The University of North Texas Health Science Center is about to embark on a project that could eventually help identify thousands of people long missing in Libya and, perhaps, help some of their family members find closure.
It was recently announced that forensic scientists from the UNT Health Science Center will train Libyan scientists to identify human remains found in mass graves after the uprising of 2011.
Arthur Eisenberg, chairman and professor of forensic and investigative genetics at the health science center, said he was not aware of another similar-size project to date, estimating that it could take years to complete.
Forensic anthropologists are uncertain about the total number of remains recovered, but the count is estimated between 10,000 and 20,000, Eisenberg said. Some remains could be more than 40 years old because the people are believed to have gone missing during the regime of Moammar Gadhafi, which poses additional challenges.

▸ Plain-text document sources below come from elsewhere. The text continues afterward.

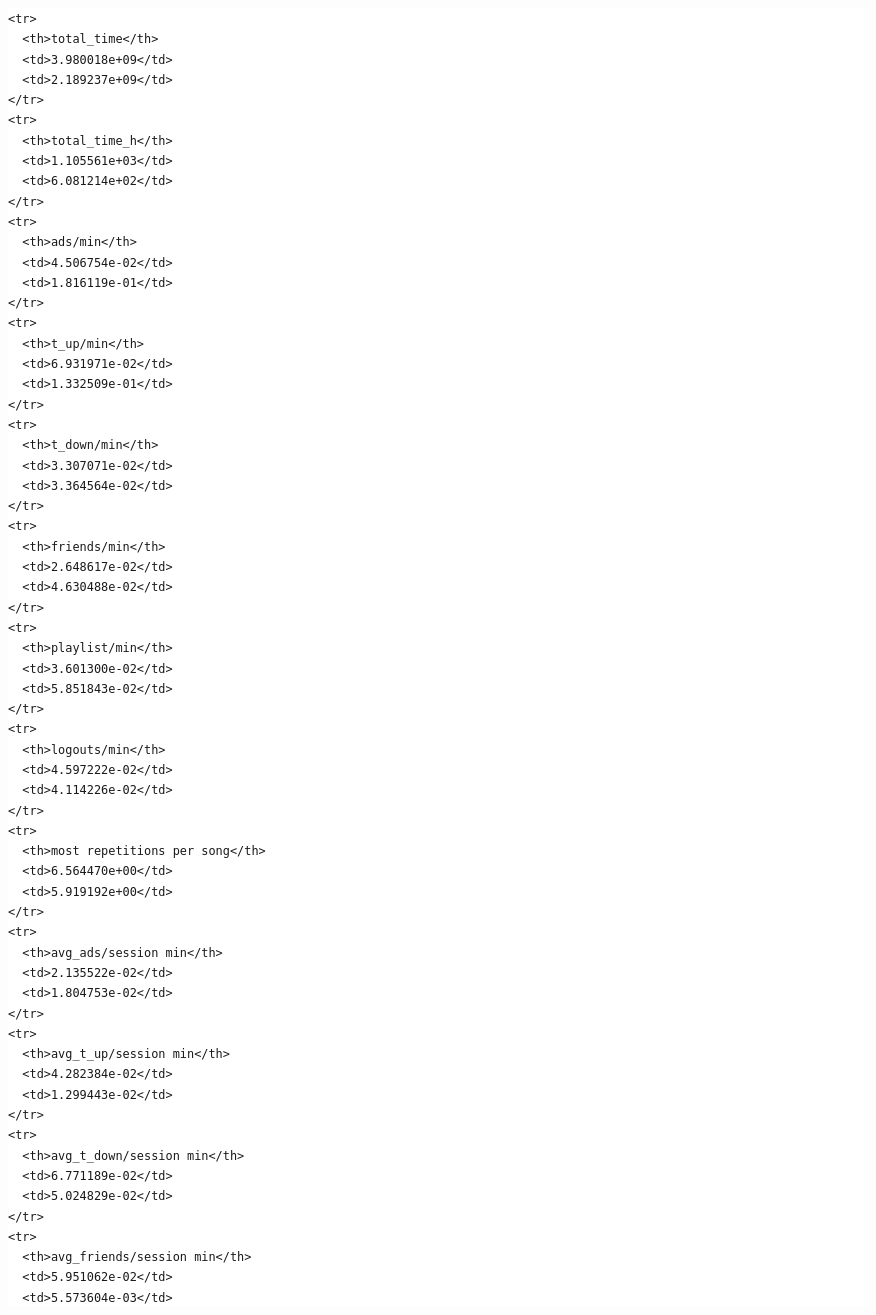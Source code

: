    <tr>
      <th>total_time</th>
      <td>3.980018e+09</td>
      <td>2.189237e+09</td>
    </tr>
    <tr>
      <th>total_time_h</th>
      <td>1.105561e+03</td>
      <td>6.081214e+02</td>
    </tr>
    <tr>
      <th>ads/min</th>
      <td>4.506754e-02</td>
      <td>1.816119e-01</td>
    </tr>
    <tr>
      <th>t_up/min</th>
      <td>6.931971e-02</td>
      <td>1.332509e-01</td>
    </tr>
    <tr>
      <th>t_down/min</th>
      <td>3.307071e-02</td>
      <td>3.364564e-02</td>
    </tr>
    <tr>
      <th>friends/min</th>
      <td>2.648617e-02</td>
      <td>4.630488e-02</td>
    </tr>
    <tr>
      <th>playlist/min</th>
      <td>3.601300e-02</td>
      <td>5.851843e-02</td>
    </tr>
    <tr>
      <th>logouts/min</th>
      <td>4.597222e-02</td>
      <td>4.114226e-02</td>
    </tr>
    <tr>
      <th>most repetitions per song</th>
      <td>6.564470e+00</td>
      <td>5.919192e+00</td>
    </tr>
    <tr>
      <th>avg_ads/session min</th>
      <td>2.135522e-02</td>
      <td>1.804753e-02</td>
    </tr>
    <tr>
      <th>avg_t_up/session min</th>
      <td>4.282384e-02</td>
      <td>1.299443e-02</td>
    </tr>
    <tr>
      <th>avg_t_down/session min</th>
      <td>6.771189e-02</td>
      <td>5.024829e-02</td>
    </tr>
    <tr>
      <th>avg_friends/session min</th>
      <td>5.951062e-02</td>
      <td>5.573604e-03</td>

The UNT Center for Human Identification’s involvement in the project began in the fall of 2012.
The Libyan project is being funded by Repsol, a Spanish-based oil company, and Life Technologies. The oil company donated $2.5 million to the Libyan government for a laboratory, and Eisenberg said the facility is expected to be completed by summer.
If a country was left to develop its own facility from scratch, it would take two to three years, he said.
The first four Libyan scientists will come to the UNT Health Science Center near the end of the year to be trained on the procedures and the equipment they will be using, Eisenberg said.
Once the operation is set up in Libya, probably sometime next year, two scientists from UNT will go there to make sure everything is working properly.
Since the Center for Human Identification became operational in 2002, it has helped law enforcement agencies as well as other countries.
In 2010, the health science center received a grant to establish the Center for Forensic Excellence to help train DNA analysts from other countries.
The university has already trained several scientists from Malaysia, Thailand, India, the Middle East, South Africa and Mexico.
The center offers four classes a year and the classes are about a month long. Then the scientists go back to their countries and train more scientists.
It is important work, and the health science center is well-equipped to do the job. Rhonda Roby, associate director and project coordinator of forensic and investigative genetics, for example, is known for her DNA work. Roby was called in to help identify victims after the Sept. 11 terrorist attacks and helped identify the remains of 258 firefighters.
We commend the UNT Health Science Center and its staff members for their contributions and achievements.
This latest project may be one of the largest undertaken, but each one, no matter how small, is important, just like each of the individuals who are eventually identified.